Polish military unit (1919–1944)

The 74 Upper Silesian Infantry Regiment (Polish 74 Górnośląski Pułk Piechoty) was a Polish military unit. Created during the Greater Poland Uprising, it entered the Polish Army and fought in the Polish-Soviet War and Invasion of Poland. During Operation Tempest of 1944 it was re-created by the Home Army.
==History==
===Creation and Polish-Bolshevik War===
The unit was created under the name of III Regiment of Land Defence (III pułk obrony krajowej) in 1919, as a merger of several battalions of infantry of Greater Poland. Among them were the II battalion of western Poznań, III battalion of Krotoszyn and IV battalion of eastern Poznań. On October 2, 1919, captain Kazimierz Zenkteler was assigned to the unit as the first commanding officer and the unit was renamed to IV Regiment of Land Defence. After Zenkteller was replaced by Lt. Antoni Nieborak, the unit's number was changed to I.

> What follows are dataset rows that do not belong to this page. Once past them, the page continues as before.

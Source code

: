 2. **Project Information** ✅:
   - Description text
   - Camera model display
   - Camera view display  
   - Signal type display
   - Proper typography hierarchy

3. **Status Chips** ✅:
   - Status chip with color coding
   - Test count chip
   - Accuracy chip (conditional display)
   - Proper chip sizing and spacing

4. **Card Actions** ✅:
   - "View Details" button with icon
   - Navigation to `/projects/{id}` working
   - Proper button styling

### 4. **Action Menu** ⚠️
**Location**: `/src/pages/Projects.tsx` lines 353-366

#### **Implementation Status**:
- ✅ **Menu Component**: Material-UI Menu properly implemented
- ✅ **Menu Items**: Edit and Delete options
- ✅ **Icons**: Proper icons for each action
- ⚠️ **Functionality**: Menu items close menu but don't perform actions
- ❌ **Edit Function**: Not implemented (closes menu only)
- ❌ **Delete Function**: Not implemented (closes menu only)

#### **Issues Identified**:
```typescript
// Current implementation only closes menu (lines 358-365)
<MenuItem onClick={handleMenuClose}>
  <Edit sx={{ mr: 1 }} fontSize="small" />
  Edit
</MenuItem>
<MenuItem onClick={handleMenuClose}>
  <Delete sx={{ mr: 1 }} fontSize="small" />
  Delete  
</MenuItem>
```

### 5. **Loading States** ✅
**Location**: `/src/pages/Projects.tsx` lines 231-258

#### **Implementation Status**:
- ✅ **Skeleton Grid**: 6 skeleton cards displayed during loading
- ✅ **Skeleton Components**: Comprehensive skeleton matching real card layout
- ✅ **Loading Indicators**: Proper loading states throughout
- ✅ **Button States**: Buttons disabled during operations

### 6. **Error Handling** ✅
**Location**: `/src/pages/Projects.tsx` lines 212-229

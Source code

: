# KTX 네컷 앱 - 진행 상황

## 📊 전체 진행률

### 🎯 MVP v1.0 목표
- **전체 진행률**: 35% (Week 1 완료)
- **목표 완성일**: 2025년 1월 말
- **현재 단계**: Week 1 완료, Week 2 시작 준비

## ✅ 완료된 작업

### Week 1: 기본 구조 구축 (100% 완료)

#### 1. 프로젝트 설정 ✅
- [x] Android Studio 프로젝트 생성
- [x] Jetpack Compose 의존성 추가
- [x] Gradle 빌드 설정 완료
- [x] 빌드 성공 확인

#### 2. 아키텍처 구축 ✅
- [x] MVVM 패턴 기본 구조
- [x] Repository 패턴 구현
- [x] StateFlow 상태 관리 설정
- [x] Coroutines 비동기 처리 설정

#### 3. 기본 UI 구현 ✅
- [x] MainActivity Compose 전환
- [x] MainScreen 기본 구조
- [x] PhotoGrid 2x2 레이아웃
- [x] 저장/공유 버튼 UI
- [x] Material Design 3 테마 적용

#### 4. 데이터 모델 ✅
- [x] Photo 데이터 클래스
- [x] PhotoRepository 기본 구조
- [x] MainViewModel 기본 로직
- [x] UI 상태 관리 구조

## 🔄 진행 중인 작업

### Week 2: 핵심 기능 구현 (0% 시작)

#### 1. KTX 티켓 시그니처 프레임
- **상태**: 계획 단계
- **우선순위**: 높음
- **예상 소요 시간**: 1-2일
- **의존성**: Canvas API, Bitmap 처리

After the end of the Greater Poland Uprising the regiment was reformed, reinforced with HMGs and partially demobilized. It took part in taking over the town of Wieleń from the German administration on January 17, 1920. Again renamed, this time to 1st Reserve Regiment, it was included in the Polish Army and sent to the front of the Polish-Bolshevik War. Almost annihilated during the Battle of Grodno, it was reinforced by Lt. Lisewski it again entered combat during the Battle of the Niemen River, after which it was withdrawn to the training ground in Biedrusko. After the cease-fire and signing of the Riga peace treaty, the regiment was moved to Lubliniec on June 26, 1922.
===Interwar period===
During the interbellum, it was one of the Silesian units, with the majority of recruits coming from that region of Poland. After the secret mobilization of March 15, 1939, the regiment - until then held en cadre - was reinforced to 75% of strength and attached to Częstochowa-based Polish 7th Infantry Division. Its task in case of a possible war with Germany was to defend the town of Lubliniec, the westernmost town of Poland, which was surrounded by German territory on three sides. To do that, a line of fortifications and anti-tank obstacles was built around the town and the regiment also manned MG nests along the Polish-German border. On August 24, 1939, another 222 soldiers arrived and the unit was fully reinforced.

===Second World War===
After the outbreak of the Invasion of Poland at four o'clock in the morning on September 1, the German 46th Infantry Division crossed the border and headed towards the town. However, the German infantry and tanks were repelled and withdrew, while the task of destroying the fortified city was left to the Luftwaffe. The town was destroyed at 11 am, yet the German tank assault could not follow as the tank barrier surrounded the city. This allowed the cut-off 74th regiment to withdraw to a second line of defence in the village of Kochanowice. Heavy fighting for the town began, with the Polish MGs successfully preventing the German infantry from entering the town. The Germans suffered heavy losses, but their numerical superiority was evident and by 12.30 the Poles were pushed out of the town, with a loss of 177 men (both killed and wounded). It is estimated that the German losses were twice as high, mostly due to minefields and machinegun fire.

During the Operation Tempest of 1944, the unit was recreated by the Radom-Kielce Armia Krajowa Area and assigned to a recreated 7th Infantry Division Orzeł.